The council has now launched a recovery plan and will review all of its fees and charges, procurements and contracts, capital program costs, management of debts, buildings and other initiatives.
“This is urgent and we have to take decisive action. We will leave no stone unturned or opportunity missed to identify ways of reducing costs as overspending is simply not an option,” Cllr Shayer added.
As part of its cost-cutting efforts, Plymouth ended garden waste collections earlier this year. By stopping collections in August, instead of November as planned, the council estimates it will save around £200,000.
Lancashire. Looking for efficiencies
Lancashire CC is another council to have revised its forecasts earlier this month and is projecting an overspend of £17.7m against an initial budget of £948.1m.
This is expected to rise to a shortfall of £87m in 2023-24 and the council is looking to find efficiencies now.
Unlike other councils, Lancashire is confident it can weather the storm, and has tried to reassure residents.
Alan Vincent (Con), deputy leader, said: “As a council we have successfully faced much tougher financial challenges in the past few years and because of our active stewardship our financial health is good, with healthy reserves.”
Nevertheless, Lancashire is looking to make savings. “Wholescale staffing reductions are not something we are currently considering, but if wages and inflationary pressures continue to rise that reluctance would have to be tempered by the harsh realities that pressure creates,” Cllr Vincent said.
“We do know there are some big cost areas where we need to focus our efforts, including vacant posts, sickness absence and agency costs. We are also exploring our contracts and property costs to see what opportunities exist there.”
Raising council tax?
It is difficult for councils to simply pass on the cost of inflation to residents.
Councils cannot increase council tax by more than 3% each year, without putting it to a referendum – something no council has ever tried, although some have mooted it.
In Coventry, Cllr Brown said that if the council did put the idea to a vote. “I can pretty much guarantee what the answer would be”.
He also believes that in light of the pressures individuals are facing on their household incomes it would simply be “the wrong thing to do”.
Leicestershire is similarly reluctant to seriously consider the idea.
Cllr Rushton said: “Personally, I’m not in favor of increasing council tax by more than 3%.” And I’m sure we’d lose a referendum if we went for one.

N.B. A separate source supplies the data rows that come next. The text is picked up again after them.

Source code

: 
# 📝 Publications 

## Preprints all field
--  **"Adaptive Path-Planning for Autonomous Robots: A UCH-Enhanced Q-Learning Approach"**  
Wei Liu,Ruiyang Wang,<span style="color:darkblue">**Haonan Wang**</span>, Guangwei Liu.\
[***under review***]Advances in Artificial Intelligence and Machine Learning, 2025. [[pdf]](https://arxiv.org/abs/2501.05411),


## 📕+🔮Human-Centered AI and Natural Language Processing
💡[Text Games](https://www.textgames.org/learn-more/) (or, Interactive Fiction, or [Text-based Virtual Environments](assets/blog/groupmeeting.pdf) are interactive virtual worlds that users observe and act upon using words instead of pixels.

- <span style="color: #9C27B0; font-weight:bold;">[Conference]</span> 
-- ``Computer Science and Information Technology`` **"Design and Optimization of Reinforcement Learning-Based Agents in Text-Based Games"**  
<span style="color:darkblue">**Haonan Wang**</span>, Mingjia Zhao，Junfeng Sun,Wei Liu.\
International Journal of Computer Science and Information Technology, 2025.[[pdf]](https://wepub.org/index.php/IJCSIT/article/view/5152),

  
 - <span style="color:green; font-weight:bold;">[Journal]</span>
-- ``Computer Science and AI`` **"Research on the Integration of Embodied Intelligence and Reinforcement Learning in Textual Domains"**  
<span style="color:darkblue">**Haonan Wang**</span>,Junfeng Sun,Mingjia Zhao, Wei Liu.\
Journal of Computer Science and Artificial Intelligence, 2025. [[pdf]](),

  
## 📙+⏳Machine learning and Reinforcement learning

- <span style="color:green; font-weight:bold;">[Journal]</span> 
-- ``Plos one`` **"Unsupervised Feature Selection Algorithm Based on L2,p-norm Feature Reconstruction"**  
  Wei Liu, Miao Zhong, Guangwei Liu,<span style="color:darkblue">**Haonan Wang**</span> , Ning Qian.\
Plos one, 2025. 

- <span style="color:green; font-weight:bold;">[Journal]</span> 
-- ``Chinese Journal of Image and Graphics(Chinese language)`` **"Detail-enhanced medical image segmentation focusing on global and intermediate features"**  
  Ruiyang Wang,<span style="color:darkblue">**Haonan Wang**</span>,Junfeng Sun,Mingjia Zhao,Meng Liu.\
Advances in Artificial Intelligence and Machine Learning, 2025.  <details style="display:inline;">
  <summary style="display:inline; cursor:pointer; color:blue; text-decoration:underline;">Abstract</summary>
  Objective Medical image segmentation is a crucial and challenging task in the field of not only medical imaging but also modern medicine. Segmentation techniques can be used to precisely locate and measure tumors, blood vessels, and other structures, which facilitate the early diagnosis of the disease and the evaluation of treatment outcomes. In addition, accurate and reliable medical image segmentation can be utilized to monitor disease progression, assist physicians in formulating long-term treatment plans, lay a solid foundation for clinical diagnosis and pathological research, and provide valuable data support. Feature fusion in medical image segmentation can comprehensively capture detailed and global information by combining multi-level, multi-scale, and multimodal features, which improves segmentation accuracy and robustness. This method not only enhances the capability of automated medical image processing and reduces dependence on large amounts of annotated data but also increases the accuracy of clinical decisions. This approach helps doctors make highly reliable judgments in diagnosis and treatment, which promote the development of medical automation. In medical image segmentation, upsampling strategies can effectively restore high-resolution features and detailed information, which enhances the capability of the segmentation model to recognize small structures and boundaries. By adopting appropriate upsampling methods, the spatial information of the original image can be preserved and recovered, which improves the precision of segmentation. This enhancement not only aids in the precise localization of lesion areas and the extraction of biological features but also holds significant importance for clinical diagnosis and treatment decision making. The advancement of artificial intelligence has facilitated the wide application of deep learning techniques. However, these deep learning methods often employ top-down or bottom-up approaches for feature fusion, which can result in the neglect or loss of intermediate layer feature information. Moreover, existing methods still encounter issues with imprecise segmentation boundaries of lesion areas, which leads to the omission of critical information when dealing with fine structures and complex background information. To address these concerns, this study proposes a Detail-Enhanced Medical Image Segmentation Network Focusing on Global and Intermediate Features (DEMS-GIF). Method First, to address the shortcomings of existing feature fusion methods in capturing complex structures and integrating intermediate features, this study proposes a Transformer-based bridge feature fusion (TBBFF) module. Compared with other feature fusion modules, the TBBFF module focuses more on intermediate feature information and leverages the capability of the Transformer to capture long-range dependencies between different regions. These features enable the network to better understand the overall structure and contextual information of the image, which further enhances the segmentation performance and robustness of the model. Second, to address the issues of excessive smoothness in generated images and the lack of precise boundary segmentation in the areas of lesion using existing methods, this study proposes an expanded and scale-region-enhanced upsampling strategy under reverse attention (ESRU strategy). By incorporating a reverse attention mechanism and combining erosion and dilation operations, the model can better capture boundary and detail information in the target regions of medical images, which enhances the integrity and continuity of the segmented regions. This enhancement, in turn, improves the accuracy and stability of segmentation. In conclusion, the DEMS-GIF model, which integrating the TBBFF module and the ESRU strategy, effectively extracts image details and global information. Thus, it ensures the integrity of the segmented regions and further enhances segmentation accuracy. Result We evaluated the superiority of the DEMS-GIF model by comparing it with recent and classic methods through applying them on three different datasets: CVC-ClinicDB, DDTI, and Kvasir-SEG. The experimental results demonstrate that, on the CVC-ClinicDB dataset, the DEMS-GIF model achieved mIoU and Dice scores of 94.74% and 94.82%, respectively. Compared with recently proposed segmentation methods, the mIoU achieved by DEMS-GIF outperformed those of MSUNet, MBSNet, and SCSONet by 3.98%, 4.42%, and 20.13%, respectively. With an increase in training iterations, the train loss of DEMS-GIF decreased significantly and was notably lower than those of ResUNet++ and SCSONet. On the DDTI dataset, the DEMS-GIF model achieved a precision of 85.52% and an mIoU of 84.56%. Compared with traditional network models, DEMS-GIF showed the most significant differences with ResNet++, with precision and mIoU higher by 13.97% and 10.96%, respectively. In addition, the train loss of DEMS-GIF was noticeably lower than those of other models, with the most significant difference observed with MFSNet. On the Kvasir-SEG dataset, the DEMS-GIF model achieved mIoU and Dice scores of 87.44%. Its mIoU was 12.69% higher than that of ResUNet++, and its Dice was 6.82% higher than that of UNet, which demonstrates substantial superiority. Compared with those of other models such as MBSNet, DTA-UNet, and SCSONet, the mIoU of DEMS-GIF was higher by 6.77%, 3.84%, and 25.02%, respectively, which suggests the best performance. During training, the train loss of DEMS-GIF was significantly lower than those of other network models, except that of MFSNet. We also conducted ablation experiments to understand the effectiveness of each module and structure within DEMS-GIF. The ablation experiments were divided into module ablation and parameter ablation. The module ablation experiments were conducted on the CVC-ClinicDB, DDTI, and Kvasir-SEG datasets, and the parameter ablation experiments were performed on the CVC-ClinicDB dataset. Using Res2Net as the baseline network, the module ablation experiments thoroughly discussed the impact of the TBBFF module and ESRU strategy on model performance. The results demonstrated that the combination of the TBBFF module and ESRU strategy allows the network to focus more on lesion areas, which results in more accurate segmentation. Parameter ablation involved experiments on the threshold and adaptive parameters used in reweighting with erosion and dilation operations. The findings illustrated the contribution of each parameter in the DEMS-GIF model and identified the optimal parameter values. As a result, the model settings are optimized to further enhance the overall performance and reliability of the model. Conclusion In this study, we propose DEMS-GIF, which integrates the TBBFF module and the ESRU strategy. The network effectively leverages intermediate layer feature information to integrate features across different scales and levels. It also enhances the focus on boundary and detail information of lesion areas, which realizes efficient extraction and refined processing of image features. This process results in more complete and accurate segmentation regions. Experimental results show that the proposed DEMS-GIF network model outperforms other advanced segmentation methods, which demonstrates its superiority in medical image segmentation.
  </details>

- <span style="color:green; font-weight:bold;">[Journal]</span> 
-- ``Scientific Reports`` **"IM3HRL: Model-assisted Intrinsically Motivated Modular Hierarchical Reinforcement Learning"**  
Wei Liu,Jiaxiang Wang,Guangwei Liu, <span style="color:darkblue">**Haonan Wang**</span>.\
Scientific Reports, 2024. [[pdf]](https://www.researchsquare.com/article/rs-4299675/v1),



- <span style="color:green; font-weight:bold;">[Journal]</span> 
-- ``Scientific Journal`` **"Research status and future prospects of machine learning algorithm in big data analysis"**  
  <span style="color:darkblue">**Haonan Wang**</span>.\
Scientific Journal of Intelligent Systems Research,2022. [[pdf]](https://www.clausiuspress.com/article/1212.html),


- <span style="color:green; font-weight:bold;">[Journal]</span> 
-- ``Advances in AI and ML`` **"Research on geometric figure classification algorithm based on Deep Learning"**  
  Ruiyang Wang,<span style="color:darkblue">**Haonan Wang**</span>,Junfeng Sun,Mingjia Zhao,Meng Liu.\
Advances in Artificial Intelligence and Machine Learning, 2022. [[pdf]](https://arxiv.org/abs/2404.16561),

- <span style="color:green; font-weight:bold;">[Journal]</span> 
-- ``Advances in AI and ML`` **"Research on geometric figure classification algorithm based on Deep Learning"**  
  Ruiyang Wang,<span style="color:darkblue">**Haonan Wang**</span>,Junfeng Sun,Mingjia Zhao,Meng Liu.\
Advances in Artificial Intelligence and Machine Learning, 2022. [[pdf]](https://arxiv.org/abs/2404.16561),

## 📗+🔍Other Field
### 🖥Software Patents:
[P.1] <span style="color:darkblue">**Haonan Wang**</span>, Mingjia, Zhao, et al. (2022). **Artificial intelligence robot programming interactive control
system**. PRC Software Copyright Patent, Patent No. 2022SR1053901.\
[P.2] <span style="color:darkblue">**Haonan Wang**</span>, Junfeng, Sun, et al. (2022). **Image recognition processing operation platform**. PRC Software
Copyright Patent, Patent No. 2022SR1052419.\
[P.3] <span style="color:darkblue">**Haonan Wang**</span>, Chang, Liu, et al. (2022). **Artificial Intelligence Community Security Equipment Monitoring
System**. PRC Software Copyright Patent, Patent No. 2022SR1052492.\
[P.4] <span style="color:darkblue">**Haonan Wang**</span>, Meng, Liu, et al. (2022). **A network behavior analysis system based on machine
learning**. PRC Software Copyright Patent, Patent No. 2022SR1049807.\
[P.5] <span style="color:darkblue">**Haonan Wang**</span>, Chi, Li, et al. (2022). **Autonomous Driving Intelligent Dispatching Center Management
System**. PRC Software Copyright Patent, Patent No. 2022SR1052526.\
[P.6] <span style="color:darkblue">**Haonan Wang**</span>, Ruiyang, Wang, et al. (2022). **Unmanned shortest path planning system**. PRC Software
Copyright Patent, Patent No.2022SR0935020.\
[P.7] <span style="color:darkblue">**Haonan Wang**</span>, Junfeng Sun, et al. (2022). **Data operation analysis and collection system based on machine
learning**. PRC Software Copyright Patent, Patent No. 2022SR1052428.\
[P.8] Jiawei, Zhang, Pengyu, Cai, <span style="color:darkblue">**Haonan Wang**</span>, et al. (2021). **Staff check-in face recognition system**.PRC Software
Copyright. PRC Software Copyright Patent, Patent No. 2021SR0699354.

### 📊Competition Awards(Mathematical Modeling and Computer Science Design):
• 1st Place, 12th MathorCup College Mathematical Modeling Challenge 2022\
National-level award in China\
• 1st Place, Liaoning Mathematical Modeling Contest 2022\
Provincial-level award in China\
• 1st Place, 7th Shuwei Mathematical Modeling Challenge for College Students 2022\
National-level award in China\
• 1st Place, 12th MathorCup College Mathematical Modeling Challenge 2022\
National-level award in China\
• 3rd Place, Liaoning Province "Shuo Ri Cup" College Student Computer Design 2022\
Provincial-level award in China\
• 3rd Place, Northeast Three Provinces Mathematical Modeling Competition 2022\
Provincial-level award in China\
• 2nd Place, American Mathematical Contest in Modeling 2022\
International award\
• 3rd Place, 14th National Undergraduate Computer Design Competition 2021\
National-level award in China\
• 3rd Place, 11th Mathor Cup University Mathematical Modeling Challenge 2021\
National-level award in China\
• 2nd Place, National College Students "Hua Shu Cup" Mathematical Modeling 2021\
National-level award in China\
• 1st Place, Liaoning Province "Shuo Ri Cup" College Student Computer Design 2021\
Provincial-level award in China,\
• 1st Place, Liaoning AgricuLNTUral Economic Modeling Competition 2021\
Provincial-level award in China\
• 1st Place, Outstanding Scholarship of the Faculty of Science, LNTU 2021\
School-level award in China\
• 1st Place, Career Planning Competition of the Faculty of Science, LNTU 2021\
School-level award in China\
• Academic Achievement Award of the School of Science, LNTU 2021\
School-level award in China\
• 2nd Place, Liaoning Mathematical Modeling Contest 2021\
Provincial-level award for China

“But if we did go for a referendum and it was passed by the population, it would require a 10% council tax increase compounded for four years to bridge the sort of gap which we’re looking to have to bridge.”
Call for longer term planning
When he was leveling up secretary, Michael Gove promised that next year’s financial settlement would cover a two-year period, instead of one year. However, a paper prepared for the LGA’s resources board later today warns that it is now “not clear whether there will still be a multi-year settlement”.
The obvious solution to the unexpected budget pressures is for the central government to release additional funding.
Cllr Rushton, said he hopes the new government will “recognise” the scale of the difficulties being faced by the local government.
Meanwhile Cllr Brown called on Ms Truss to properly review how local government is funded and highlighted delays to reviews of business rates and fair funding.
“The whole system of the way local government is financed needs to be overhauled,” he said.
Cllr Brown is also frustrated by how long it takes to get the local government finance settlement agreed each year, which makes it harder to plan.
“We have to fly by the seat of our pants, we have to best guess and it’s getting harder to do that,” he said.
If, as many expect, significant extra funding is not forthcoming, the next best thing is greater certainty so that they councils can plan for the long term.
As Ms. Pitt said: “If you allow for better financial planning, invariably, it results in better value for money.”